=== Section Start ===

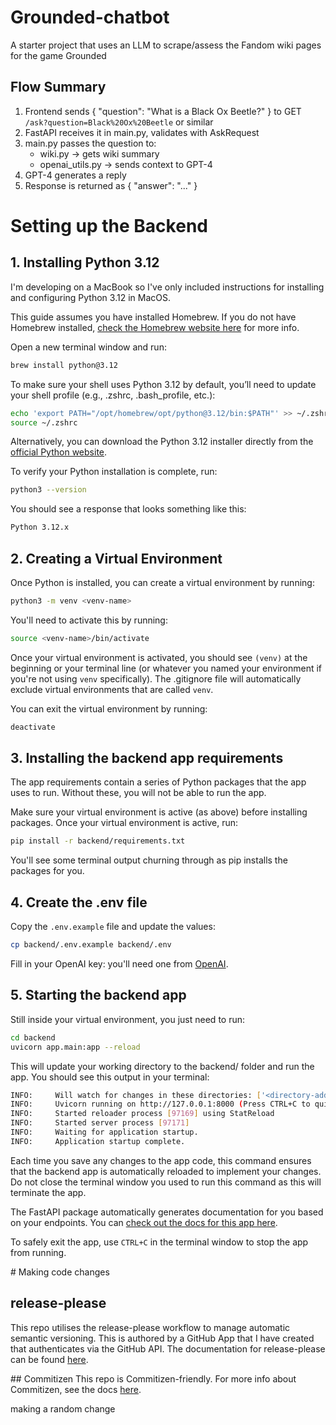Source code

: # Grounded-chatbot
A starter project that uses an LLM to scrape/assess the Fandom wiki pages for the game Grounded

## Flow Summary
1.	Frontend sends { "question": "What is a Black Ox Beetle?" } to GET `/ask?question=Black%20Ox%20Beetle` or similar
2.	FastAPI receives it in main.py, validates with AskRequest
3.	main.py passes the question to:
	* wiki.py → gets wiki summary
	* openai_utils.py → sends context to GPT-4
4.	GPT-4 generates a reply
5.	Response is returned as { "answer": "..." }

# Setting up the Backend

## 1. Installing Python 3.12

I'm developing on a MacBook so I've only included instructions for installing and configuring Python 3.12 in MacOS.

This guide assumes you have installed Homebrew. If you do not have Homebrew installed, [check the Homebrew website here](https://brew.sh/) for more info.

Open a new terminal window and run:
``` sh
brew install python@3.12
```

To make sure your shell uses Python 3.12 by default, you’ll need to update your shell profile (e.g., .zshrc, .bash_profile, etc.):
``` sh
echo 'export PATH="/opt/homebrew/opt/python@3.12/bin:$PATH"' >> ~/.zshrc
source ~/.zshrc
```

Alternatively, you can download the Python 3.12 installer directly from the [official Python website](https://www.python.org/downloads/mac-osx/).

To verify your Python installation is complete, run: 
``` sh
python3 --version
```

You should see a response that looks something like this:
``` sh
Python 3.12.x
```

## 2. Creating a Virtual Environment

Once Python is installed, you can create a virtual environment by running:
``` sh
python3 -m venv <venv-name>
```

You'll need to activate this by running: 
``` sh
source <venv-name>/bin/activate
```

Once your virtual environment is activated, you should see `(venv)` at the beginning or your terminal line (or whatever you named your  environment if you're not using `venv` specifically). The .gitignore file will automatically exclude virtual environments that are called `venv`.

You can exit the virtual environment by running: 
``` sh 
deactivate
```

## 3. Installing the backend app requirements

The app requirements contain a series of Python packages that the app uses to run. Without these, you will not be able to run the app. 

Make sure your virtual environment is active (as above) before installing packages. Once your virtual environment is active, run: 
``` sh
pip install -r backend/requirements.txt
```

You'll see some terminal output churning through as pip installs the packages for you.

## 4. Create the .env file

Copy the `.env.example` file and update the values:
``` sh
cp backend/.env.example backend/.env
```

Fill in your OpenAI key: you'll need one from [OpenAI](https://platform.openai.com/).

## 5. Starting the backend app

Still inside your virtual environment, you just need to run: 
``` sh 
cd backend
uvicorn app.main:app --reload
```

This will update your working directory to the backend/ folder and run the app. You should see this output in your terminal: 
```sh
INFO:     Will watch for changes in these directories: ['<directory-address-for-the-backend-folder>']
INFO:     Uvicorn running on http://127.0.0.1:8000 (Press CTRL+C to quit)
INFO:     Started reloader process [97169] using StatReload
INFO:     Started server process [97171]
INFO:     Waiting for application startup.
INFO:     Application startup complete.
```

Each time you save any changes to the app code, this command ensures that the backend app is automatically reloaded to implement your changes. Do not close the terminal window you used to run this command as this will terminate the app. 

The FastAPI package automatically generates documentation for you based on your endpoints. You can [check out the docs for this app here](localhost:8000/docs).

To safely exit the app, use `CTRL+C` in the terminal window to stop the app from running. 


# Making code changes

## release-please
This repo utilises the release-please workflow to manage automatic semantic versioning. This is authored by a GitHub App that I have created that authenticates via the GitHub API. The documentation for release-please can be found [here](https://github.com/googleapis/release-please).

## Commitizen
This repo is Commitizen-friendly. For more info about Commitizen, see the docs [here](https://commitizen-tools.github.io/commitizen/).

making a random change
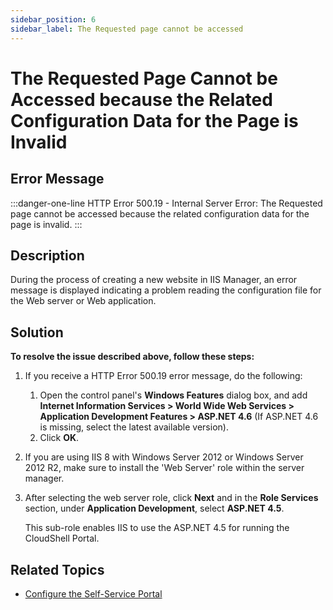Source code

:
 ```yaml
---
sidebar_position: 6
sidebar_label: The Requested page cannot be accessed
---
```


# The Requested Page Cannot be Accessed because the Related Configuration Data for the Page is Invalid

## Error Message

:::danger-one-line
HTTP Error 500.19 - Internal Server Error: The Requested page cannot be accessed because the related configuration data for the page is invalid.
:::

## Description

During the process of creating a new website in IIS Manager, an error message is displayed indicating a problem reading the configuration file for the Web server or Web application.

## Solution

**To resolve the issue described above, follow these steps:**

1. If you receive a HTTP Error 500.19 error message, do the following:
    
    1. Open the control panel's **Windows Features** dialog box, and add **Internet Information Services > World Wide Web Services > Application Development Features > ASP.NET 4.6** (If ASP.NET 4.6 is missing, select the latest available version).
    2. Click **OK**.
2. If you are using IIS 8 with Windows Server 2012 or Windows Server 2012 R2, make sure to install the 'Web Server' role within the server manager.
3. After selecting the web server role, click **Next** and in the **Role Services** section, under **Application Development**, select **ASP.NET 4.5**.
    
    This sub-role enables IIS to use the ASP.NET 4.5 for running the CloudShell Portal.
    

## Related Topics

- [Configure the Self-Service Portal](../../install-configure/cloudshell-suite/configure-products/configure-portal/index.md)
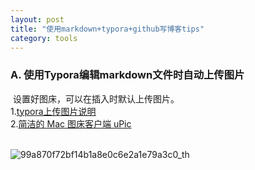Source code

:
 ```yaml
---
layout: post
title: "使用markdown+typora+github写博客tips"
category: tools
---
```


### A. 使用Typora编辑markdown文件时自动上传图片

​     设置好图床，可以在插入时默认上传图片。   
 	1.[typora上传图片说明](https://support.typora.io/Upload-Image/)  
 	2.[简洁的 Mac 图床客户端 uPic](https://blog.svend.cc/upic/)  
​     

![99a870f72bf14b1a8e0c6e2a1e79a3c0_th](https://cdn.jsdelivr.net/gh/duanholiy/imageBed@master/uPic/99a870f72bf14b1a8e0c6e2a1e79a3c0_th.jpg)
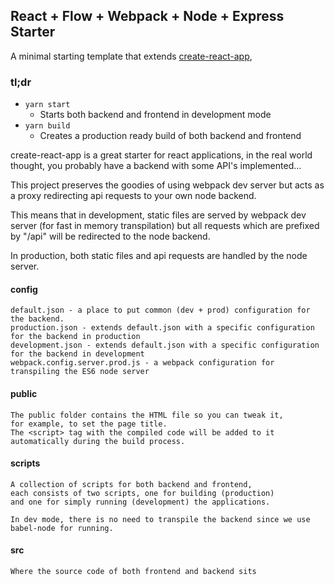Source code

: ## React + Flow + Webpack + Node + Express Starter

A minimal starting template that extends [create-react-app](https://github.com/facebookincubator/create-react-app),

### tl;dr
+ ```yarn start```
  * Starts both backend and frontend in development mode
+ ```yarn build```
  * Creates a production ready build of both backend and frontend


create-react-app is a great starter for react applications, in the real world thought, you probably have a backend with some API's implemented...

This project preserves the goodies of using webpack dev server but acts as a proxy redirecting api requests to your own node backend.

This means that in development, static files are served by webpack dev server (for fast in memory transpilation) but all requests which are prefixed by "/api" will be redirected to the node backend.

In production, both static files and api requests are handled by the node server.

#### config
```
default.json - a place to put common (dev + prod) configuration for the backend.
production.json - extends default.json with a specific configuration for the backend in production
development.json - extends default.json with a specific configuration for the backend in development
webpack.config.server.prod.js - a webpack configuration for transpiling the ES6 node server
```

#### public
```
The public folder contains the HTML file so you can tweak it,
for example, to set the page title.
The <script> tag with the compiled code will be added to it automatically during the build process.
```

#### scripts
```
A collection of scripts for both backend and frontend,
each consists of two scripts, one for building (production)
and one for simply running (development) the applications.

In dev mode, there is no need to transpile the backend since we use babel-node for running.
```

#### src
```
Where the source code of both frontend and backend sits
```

=== Section End ===

Task description:
Would you state how many lines of the data above hold the string "main"? Reply with the number alone.

Result:
3